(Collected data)
========================================

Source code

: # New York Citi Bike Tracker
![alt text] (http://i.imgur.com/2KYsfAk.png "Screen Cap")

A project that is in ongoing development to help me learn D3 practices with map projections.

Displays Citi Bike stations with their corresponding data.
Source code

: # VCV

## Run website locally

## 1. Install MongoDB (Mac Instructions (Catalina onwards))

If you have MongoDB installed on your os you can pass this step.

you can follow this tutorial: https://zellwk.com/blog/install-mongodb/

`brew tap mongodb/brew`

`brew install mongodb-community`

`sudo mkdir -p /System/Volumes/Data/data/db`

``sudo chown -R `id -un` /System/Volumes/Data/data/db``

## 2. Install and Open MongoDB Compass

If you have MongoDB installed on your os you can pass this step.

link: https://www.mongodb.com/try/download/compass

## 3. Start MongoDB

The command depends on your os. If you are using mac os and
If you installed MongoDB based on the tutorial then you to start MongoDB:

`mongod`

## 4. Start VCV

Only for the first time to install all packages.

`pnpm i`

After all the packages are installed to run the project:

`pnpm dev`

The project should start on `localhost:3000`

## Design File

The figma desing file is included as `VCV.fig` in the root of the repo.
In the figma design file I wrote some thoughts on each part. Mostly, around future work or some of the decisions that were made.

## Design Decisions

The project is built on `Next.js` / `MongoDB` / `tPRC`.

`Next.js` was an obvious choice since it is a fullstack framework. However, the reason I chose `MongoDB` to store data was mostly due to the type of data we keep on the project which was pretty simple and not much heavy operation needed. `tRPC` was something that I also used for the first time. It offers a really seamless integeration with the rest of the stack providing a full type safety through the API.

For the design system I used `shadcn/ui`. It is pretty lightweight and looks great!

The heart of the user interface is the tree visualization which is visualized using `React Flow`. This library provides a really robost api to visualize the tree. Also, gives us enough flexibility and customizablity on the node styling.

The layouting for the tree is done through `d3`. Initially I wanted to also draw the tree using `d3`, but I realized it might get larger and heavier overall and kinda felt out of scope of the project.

========================================

▸ **The problem**:
Please give back all of the data exactly as it appears.

▸ **Your solution**:
Source code

: # New York Citi Bike Tracker
![alt text] (http://i.imgur.com/2KYsfAk.png "Screen Cap")

A project that is in ongoing development to help me learn D3 practices with map projections.

Displays Citi Bike stations with their corresponding data.
Source code

: # VCV

## Run website locally

## 1. Install MongoDB (Mac Instructions (Catalina onwards))

If you have MongoDB installed on your os you can pass this step.

you can follow this tutorial: https://zellwk.com/blog/install-mongodb/

`brew tap mongodb/brew`

`brew install mongodb-community`

`sudo mkdir -p /System/Volumes/Data/data/db`

``sudo chown -R `id -un` /System/Volumes/Data/data/db``

## 2. Install and Open MongoDB Compass

If you have MongoDB installed on your os you can pass this step.

link: https://www.mongodb.com/try/download/compass

## 3. Start MongoDB

The command depends on your os. If you are using mac os and
If you installed MongoDB based on the tutorial then you to start MongoDB:

`mongod`

## 4. Start VCV

Only for the first time to install all packages.

`pnpm i`

After all the packages are installed to run the project:

`pnpm dev`

The project should start on `localhost:3000`

## Design File

The figma desing file is included as `VCV.fig` in the root of the repo.
In the figma design file I wrote some thoughts on each part. Mostly, around future work or some of the decisions that were made.

## Design Decisions

The project is built on `Next.js` / `MongoDB` / `tPRC`.

`Next.js` was an obvious choice since it is a fullstack framework. However, the reason I chose `MongoDB` to store data was mostly due to the type of data we keep on the project which was pretty simple and not much heavy operation needed. `tRPC` was something that I also used for the first time. It offers a really seamless integeration with the rest of the stack providing a full type safety through the API.

For the design system I used `shadcn/ui`. It is pretty lightweight and looks great!

The heart of the user interface is the tree visualization which is visualized using `React Flow`. This library provides a really robost api to visualize the tree. Also, gives us enough flexibility and customizablity on the node styling.

The layouting for the tree is done through `d3`. Initially I wanted to also draw the tree using `d3`, but I realized it might get larger and heavier overall and kinda felt out of scope of the project.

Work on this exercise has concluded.